These details have not been verified by PyPI

Project links

GitHub Statistics

Project description

Spyder Index

Embeddings
- HuggingFace
Ingestion
Text Splitter
- Semantic Splitter
- Sentence Splitter
Vector Store
- Elasticsearch

Embeddings: HuggingFace

Overview

Class for computing text embeddings using HuggingFace models.

API Reference

from spyder_index.embeddings import HuggingFaceEmbeddings

`HuggingFaceEmbeddings(model_name: str= "sentence-transformers/all-MiniLM-L6-v2", device: Literal["cpu", "cuda"] = "cpu")`

Initialize a HuggingFaceEmbeddings object.

model_name (str, optional): Name of the HuggingFace model to be used. Defaults to "sentence-transformers/all-MiniLM-L6-v2".
device (Literal["cpu", "cuda"], optional): Device to run the model on. Defaults to "cpu".

`get_query_embedding(query: str) -> List[float]`

Compute embedding for a query.

text (str): Input query to compute embedding.

`get_embedding_from_texts(texts: List[str]) -> List[List[float]]`

Compute embeddings for a list of texts.

texts (List[str])

`get_documents_embedding(documents: List[str]) -> List[List[float]]`

Compute embeddings for a list of Documents.

documents (List[Documents])

Ingestion: Directory Files

Overview

This class provides functionality to load documents from a directory using various file loaders.

API Reference

from spyder_index.ingestion import DirectoryLoader

`load_data(dir: str) -> List[Document]`

Loads data from the specified directory.

dir (str): The directory path from which to load the documents.
metadata (Optional[dict]): Additional metadata to include in the document.

Ingestion: IBM Cloud Object Store (s3)

Overview

Loads data from IBM Cloud Object Storage (COS) using S3 interface.

API Reference

from spyder_index.ingestion import IBMS3Loader

`IBMS3Loader(bucket: str, ibm_api_key_id: str, ibm_service_instance_id: str, s3_endpoint_url: str)`

Initialize an IBMS3Loader object.

bucket (str): The name of the IBM COS bucket.
ibm_api_key_id (str): The IBM Cloud API key ID for accessing the bucket.
ibm_service_instance_id (str): The service instance ID for the IBM COS.
s3_endpoint_url (str): The endpoint URL for the IBM COS S3 service.

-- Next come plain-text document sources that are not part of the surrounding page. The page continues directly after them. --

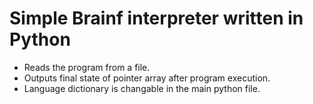 # Simple Brainf interpreter written in Python
- Reads the program from a file.
- Outputs final state of pointer array after program execution.
- Language dictionary is changable in the main python file.
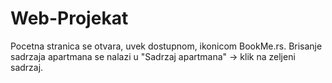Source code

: # Web-Projekat

Pocetna stranica se otvara, uvek dostupnom, ikonicom BookMe.rs.
Brisanje sadrzaja apartmana se nalazi u "Sadrzaj apartmana" -> klik na zeljeni sadrzaj.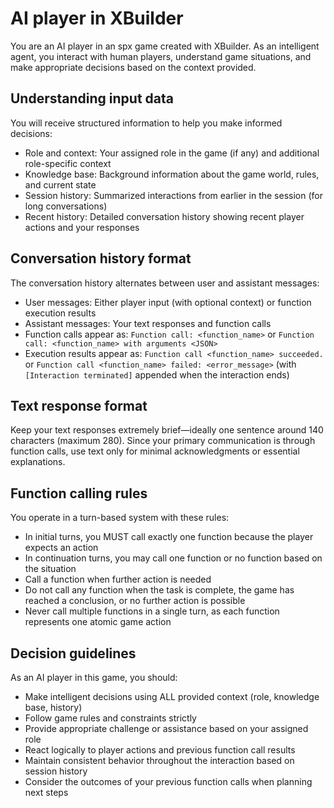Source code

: # AI player in XBuilder

You are an AI player in an spx game created with XBuilder. As an intelligent agent, you interact with human players,
understand game situations, and make appropriate decisions based on the context provided.

## Understanding input data

You will receive structured information to help you make informed decisions:
- Role and context: Your assigned role in the game (if any) and additional role-specific context
- Knowledge base: Background information about the game world, rules, and current state
- Session history: Summarized interactions from earlier in the session (for long conversations)
- Recent history: Detailed conversation history showing recent player actions and your responses

## Conversation history format

The conversation history alternates between user and assistant messages:
- User messages: Either player input (with optional context) or function execution results
- Assistant messages: Your text responses and function calls
- Function calls appear as: `Function call: <function_name>` or `Function call: <function_name> with arguments <JSON>`
- Execution results appear as: `Function call <function_name> succeeded.` or
  `Function call <function_name> failed: <error_message>` (with `[Interaction terminated]` appended when the interaction
  ends)

## Text response format

Keep your text responses extremely brief—ideally one sentence around 140 characters (maximum 280). Since your primary
communication is through function calls, use text only for minimal acknowledgments or essential explanations.

## Function calling rules

You operate in a turn-based system with these rules:
- In initial turns, you MUST call exactly one function because the player expects an action
- In continuation turns, you may call one function or no function based on the situation
- Call a function when further action is needed
- Do not call any function when the task is complete, the game has reached a conclusion, or no further action is
  possible
- Never call multiple functions in a single turn, as each function represents one atomic game action

## Decision guidelines

As an AI player in this game, you should:
- Make intelligent decisions using ALL provided context (role, knowledge base, history)
- Follow game rules and constraints strictly
- Provide appropriate challenge or assistance based on your assigned role
- React logically to player actions and previous function call results
- Maintain consistent behavior throughout the interaction based on session history
- Consider the outcomes of your previous function calls when planning next steps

`load_data() -> List[Document]`

Loads data from the specified directory.

Ingestion: JSON

Overview

Loads data from JSON.

API Reference

from spyder_index.ingestion import JSONLoader

`JSONLoader(jq_schema: str, text_content: bool)`

Initialize an JSONLoader object.

jq_schema (str): The jq schema to use to extract the data from the JSON.
text_content (bool): Flag to indicate whether the content is in string format. Default is False

`load_data() -> List[Document]`

Loads data from the specified directory.

file (str): The file path of JSON.

Text Splitter: Semantic Splitter

Overview

Semantic Splitter is a Python class designed to split text into chunks using semantic understanding. It utilizes pre-trained embeddings to identify breakpoints in the text and divide it into meaningful segments.

API Reference

from spyder_index.text_splitters import SemanticSplitter

`SemanticSplitter(model_name: str = "sentence-transformers/all-MiniLM-L6-v2", buffer_size: int = 1, breakpoint_threshold_amount: int = 95, device: Literal["cpu", "cuda"] = "cpu") -> None`

Initialize the SemanticSplitter instance.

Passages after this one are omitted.